TL;DROne-Cancels-Other. Two linked orders where filling one automatically cancels the other. The mechanism behind bracket order exits and any situation where you have two mutually exclusive outcomes.
An OCO (One-Cancels-Other) order links two separate orders together. When either order fills, the other is automatically canceled. This prevents you from accidentally doubling your position or having a stale order sitting in the market.
The most common use is pairing a profit target (sell limit) with a stop loss (sell stop) on a long position. Whichever gets hit first cancels the other. You can't accidentally have both fill.
When you submit an OCO pair, both orders go to the exchange simultaneously. They sit in the market independently, each waiting for its trigger condition. The link between them is maintained by your broker's order management system.
If the profit target fills, the broker immediately sends a cancel request for the stop loss. If the stop fills, the broker cancels the target. In practice, the cancellation happens in milliseconds, but there is a theoretical risk that both orders could fill in an extremely fast market (called a double fill). This is rare but not impossible.
Most platforms display OCO pairs as a single unit in your order panel, making them easy to manage and modify together.
While brackets are the most common use of OCO, the concept applies anywhere you have two mutually exclusive trade ideas.
For example, you might want to buy ES if it breaks above 5,220 OR if it pulls back to 5,190 support. You could place a buy stop at 5,220 and a buy limit at 5,190 as an OCO pair. Whichever fills first cancels the other, so you only enter once.

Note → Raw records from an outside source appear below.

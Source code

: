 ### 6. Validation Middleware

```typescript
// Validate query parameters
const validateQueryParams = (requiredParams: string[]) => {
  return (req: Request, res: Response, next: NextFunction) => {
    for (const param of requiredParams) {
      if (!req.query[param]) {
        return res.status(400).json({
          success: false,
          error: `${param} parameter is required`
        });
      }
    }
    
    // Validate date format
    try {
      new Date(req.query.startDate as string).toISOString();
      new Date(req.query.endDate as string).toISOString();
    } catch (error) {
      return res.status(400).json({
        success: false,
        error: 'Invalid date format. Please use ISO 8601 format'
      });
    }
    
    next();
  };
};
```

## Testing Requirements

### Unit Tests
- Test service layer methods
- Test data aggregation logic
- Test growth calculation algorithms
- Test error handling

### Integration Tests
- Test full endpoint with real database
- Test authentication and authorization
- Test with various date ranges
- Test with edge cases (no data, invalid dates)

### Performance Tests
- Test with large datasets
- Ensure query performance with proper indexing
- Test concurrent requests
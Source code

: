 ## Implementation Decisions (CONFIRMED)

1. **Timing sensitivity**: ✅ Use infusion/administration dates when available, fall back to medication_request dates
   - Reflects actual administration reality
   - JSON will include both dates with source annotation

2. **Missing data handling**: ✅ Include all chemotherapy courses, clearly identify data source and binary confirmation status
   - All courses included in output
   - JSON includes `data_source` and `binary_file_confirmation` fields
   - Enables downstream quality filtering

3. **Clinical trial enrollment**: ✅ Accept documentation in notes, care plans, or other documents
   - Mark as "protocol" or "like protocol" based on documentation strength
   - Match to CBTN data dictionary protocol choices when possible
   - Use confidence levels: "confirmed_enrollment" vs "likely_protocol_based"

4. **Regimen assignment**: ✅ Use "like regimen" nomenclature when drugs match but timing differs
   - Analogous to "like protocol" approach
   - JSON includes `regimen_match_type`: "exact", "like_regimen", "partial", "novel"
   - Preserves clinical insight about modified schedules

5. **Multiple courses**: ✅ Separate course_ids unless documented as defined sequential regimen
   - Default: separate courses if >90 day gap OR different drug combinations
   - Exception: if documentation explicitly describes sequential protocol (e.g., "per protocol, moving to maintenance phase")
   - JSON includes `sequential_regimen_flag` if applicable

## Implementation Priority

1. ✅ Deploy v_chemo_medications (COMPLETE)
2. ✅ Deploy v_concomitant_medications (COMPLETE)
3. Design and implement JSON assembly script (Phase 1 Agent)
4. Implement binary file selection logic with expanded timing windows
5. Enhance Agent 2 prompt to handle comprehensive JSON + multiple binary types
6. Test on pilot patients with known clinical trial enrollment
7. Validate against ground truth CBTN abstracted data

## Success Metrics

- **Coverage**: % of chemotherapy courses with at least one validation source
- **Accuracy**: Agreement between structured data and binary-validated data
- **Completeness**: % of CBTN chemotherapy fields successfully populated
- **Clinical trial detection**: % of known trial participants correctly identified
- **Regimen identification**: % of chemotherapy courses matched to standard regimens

Some traders also use OCO orders to manage exits across correlated markets. If you're long both ES and NQ, you might OCO-link your stops so that if one triggers, the other is also canceled (though this requires more advanced order management).
Standard OCO exit
You're long 1 ES from 5,200. You place an OCO: sell limit at 5,215 (target) and sell stop at 5,190 (stop loss).
If ES reaches 5,215, your profit target fills for +$750 and the stop at 5,190 is automatically canceled. If ES drops to 5,190 first, your stop fills for -$500 and the target at 5,215 is canceled. You can only exit once.
OCO for entry selection
You're watching ES range between 5,190 and 5,210. You want to trade a breakout in either direction.
Place an OCO: buy stop at 5,211 (upside breakout) and sell stop at 5,189 (downside breakout). Whichever direction breaks first, you enter that trade. The other order cancels so you don't end up with conflicting positions.
Placing separate stop and target orders without linking them as OCO
Unlinked orders won't cancel each other. If your target fills but your stop is still active, you could accidentally re-enter the market and end up with an unintended position.
Not checking that your OCO is properly linked after modification
If you modify one leg of an OCO pair, some platforms may unlink it. Always verify both legs show as a linked pair after making changes.
Assuming OCO prevents all double fills
In extremely fast markets, both legs can theoretically fill before the cancel propagates. This is very rare in liquid products like ES, but be aware it's possible.